**Required action**. Which lines below include "after"? Copy them all.

┌─ Source data

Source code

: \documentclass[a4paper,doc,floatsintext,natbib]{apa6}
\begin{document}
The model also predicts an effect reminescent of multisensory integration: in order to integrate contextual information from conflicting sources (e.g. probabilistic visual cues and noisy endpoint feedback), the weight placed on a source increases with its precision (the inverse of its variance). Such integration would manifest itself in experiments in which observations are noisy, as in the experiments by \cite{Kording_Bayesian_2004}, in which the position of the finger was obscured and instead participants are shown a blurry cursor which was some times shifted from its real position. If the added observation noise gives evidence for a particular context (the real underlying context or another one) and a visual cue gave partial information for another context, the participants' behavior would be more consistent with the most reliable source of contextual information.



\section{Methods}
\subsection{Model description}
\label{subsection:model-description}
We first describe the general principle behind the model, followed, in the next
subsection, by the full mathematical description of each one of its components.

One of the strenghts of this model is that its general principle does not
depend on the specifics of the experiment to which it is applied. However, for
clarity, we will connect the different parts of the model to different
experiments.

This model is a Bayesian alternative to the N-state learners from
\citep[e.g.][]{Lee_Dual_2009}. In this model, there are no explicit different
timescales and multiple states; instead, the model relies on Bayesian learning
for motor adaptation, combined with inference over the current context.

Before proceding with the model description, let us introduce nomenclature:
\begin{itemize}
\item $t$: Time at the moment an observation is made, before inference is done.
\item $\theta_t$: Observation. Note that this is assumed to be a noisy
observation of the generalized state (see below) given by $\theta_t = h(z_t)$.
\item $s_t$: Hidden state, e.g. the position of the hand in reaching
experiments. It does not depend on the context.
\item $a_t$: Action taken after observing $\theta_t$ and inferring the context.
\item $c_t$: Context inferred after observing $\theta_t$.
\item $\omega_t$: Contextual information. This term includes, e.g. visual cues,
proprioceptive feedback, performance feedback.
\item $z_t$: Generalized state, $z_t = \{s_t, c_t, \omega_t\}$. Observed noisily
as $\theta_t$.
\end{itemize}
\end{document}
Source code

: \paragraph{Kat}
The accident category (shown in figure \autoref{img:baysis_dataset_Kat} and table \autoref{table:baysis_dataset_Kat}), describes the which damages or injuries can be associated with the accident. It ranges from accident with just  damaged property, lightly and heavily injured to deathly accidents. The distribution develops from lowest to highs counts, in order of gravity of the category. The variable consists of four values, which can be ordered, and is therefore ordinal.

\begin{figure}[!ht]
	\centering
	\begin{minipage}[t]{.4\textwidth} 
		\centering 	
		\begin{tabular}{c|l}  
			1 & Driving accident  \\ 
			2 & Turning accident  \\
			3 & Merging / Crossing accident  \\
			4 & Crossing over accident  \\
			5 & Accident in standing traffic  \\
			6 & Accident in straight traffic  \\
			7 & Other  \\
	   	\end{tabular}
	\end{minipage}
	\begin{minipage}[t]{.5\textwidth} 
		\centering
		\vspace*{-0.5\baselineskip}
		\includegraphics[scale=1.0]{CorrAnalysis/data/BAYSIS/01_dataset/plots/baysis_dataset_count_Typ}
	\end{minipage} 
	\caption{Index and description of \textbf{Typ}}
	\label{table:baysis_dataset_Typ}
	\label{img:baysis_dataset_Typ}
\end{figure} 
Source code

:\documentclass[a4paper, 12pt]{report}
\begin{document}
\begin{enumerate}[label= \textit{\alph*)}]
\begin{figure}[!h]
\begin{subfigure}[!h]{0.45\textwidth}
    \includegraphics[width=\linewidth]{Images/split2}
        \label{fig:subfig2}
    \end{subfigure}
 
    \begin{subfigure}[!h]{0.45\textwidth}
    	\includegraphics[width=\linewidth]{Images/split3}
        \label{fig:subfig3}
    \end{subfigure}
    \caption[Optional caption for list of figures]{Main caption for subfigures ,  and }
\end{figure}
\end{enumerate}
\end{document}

└─
┌─ Source data

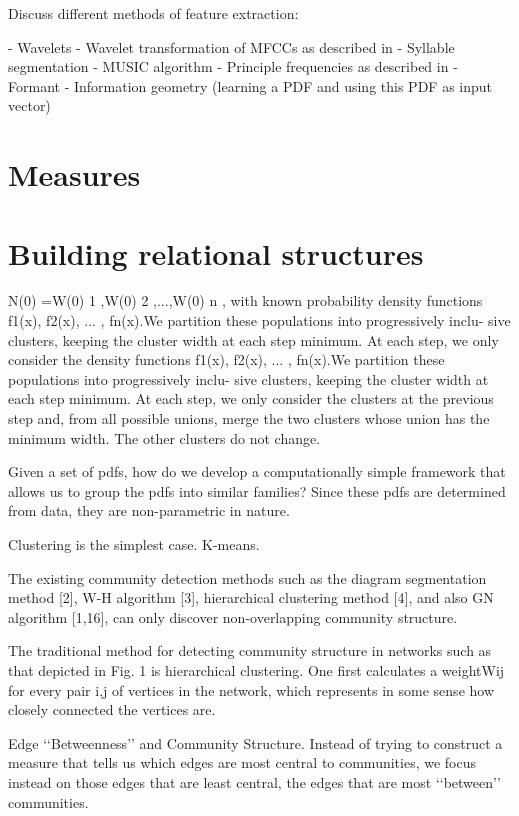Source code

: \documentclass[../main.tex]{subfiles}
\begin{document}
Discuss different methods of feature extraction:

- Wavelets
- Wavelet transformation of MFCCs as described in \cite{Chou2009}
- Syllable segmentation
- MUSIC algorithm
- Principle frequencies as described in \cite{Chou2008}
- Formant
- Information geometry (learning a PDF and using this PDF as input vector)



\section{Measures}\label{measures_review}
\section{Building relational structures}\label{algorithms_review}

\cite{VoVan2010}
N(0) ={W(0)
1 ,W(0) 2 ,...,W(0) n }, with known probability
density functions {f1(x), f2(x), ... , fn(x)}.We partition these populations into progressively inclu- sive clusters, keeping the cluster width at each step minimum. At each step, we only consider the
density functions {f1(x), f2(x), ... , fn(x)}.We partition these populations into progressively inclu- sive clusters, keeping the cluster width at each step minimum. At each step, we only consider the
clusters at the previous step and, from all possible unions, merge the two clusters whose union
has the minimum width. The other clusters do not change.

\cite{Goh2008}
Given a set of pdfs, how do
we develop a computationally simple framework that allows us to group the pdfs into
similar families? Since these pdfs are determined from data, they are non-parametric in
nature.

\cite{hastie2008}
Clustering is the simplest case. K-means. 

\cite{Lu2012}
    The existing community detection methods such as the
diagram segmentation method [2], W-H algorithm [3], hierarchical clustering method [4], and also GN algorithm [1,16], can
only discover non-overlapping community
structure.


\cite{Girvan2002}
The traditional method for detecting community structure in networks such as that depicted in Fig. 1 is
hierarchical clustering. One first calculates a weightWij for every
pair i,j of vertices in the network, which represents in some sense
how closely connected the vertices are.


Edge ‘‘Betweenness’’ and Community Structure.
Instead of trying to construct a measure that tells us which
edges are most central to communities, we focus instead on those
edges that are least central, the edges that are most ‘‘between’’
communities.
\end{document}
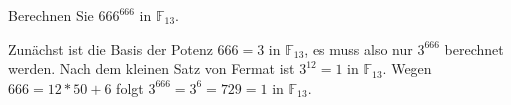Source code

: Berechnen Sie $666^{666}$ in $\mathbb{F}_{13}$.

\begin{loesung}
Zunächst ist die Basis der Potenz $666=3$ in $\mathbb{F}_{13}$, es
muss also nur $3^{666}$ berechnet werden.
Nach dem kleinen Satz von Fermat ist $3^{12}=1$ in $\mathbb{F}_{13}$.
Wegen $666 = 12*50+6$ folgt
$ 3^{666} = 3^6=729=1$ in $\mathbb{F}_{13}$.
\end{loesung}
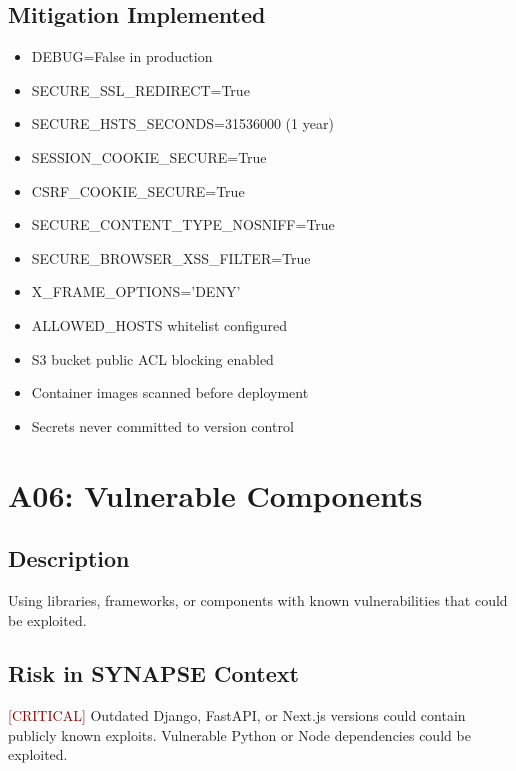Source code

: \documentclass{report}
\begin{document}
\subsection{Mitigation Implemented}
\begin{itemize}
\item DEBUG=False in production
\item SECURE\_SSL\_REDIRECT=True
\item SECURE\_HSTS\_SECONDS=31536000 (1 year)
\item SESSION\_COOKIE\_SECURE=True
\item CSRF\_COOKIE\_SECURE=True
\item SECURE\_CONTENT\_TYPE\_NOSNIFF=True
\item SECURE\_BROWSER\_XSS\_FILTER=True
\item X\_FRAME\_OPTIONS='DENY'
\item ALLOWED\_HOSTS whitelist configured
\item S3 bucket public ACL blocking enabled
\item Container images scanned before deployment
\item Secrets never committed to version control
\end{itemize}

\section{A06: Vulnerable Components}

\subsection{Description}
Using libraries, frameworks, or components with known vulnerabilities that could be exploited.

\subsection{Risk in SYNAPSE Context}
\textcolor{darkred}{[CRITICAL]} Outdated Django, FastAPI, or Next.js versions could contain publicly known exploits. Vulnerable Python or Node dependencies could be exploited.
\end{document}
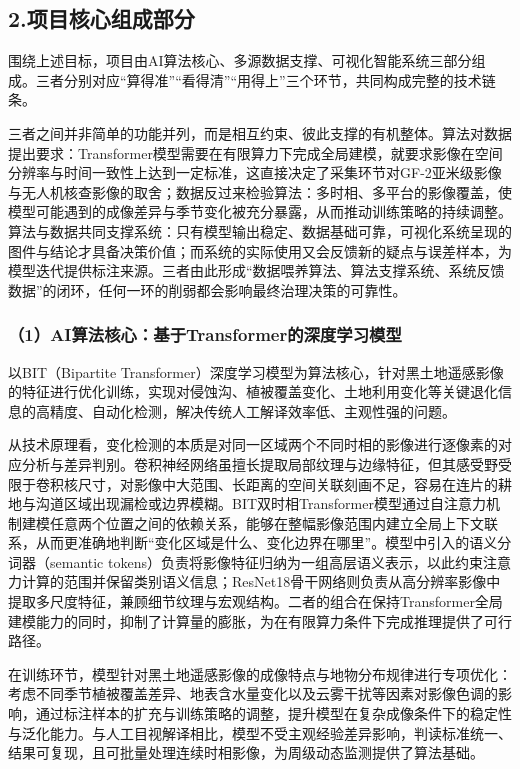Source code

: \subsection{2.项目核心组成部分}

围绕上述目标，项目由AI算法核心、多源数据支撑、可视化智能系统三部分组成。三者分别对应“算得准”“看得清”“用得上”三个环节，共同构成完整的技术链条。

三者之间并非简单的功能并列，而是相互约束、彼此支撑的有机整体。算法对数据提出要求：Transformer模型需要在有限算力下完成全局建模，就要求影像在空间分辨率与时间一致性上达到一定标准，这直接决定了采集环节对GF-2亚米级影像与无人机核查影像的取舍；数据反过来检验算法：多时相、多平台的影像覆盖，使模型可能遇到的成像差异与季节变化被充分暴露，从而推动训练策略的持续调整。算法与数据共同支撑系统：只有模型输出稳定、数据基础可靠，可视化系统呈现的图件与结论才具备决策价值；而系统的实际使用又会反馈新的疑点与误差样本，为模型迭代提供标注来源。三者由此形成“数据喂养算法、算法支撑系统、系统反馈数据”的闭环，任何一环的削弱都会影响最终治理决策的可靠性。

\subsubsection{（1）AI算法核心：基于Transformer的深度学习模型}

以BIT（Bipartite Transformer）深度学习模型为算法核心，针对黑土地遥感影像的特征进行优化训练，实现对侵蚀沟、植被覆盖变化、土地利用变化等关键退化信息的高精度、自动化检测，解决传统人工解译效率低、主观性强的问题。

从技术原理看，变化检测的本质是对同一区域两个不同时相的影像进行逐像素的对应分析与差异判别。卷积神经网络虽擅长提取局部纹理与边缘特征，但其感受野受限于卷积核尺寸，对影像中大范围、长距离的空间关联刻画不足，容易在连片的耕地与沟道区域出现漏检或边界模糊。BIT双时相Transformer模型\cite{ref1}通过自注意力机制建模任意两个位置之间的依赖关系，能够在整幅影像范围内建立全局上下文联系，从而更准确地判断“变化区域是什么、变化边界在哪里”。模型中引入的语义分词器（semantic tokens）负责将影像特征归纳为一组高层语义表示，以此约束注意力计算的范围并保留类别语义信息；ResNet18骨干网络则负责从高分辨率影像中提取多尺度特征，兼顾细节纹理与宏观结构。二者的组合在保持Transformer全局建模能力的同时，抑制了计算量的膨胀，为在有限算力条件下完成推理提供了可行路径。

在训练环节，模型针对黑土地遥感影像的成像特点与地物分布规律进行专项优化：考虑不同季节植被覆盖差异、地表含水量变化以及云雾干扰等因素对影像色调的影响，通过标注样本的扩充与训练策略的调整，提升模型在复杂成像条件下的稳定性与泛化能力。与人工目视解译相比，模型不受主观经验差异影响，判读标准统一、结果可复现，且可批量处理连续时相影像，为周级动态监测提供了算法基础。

└─

**Exercise output**.
\item $a_t$: Action taken after observing $\theta_t$ and inferring the context.
\item $c_t$: Context inferred after observing $\theta_t$.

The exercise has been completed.